* WORK TO BE COMPLETED *
Taking only the lines of the data below from the line with "## PS Vita Saves - PCSB00798" to the line with "[01-01 item](./01-item)", ends included, write them out exactly and without pictures.

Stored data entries
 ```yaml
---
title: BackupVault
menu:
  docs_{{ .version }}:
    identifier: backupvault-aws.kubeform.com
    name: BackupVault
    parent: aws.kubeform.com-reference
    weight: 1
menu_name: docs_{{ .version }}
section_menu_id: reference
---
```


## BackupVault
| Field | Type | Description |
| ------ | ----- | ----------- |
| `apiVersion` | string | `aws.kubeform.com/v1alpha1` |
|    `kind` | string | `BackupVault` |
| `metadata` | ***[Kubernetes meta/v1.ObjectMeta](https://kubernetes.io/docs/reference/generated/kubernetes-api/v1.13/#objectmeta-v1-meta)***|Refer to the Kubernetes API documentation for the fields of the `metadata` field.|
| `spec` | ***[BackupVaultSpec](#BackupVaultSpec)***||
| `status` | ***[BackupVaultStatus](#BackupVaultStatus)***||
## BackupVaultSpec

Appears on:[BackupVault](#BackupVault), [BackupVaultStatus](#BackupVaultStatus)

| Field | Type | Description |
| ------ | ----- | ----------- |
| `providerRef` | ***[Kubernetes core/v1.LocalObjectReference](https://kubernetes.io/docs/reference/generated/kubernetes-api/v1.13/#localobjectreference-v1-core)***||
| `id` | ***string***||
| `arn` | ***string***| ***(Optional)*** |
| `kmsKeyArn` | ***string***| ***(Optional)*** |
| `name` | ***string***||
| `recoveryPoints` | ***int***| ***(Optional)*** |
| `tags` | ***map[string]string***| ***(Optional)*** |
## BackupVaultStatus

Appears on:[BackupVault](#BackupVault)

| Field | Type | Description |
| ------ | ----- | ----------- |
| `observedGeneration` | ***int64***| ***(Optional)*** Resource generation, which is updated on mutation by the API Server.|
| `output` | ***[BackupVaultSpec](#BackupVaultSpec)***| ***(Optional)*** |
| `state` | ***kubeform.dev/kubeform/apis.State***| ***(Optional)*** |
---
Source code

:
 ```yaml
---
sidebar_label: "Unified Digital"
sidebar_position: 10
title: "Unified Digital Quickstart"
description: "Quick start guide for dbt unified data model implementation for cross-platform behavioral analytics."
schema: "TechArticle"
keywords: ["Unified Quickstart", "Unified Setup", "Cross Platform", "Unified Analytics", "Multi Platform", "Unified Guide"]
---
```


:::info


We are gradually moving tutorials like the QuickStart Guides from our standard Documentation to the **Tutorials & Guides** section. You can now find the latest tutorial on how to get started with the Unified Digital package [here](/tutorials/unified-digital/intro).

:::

--

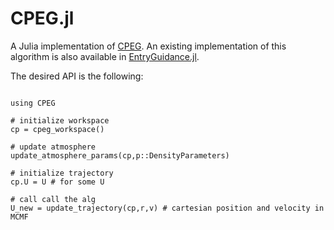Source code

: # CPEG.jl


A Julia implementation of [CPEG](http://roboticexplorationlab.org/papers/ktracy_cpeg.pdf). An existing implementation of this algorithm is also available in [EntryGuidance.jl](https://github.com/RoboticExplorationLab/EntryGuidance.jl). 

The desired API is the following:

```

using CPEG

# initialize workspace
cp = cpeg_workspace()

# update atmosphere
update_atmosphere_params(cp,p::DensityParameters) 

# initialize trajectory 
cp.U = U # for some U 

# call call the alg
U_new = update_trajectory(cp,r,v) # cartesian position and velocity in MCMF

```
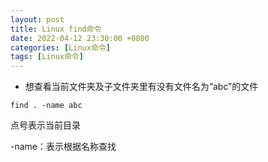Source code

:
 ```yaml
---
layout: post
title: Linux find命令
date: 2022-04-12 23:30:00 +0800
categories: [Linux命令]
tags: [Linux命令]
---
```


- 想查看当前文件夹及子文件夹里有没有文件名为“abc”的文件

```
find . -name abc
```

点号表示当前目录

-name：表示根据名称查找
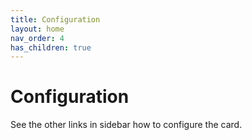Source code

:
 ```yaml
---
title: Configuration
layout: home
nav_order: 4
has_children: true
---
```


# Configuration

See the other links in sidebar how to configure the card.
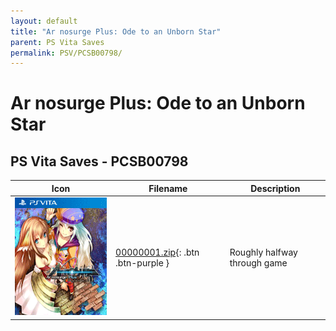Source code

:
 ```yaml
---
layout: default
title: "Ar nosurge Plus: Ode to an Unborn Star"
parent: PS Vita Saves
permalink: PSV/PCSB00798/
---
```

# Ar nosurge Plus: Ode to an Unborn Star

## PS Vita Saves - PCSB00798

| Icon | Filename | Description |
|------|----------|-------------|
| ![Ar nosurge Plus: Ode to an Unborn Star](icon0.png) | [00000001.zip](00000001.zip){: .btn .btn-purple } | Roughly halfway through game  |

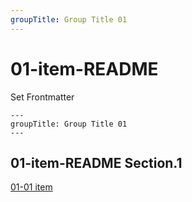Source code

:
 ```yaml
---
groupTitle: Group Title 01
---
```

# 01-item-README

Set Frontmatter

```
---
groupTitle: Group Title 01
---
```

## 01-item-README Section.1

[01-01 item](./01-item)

* PROBLEM SOLUTION *
## PS Vita Saves - PCSB00798

| Icon | Filename | Description |
|------|----------|-------------|
| ![Ar nosurge Plus: Ode to an Unborn Star](icon0.png) | [00000001.zip](00000001.zip){: .btn .btn-purple } | Roughly halfway through game  |

Source code

:
 ```yaml
---
groupTitle: Group Title 01
---
```

# 01-item-README

Set Frontmatter

```
---
groupTitle: Group Title 01
---
```

## 01-item-README Section.1

[01-01 item](./01-item)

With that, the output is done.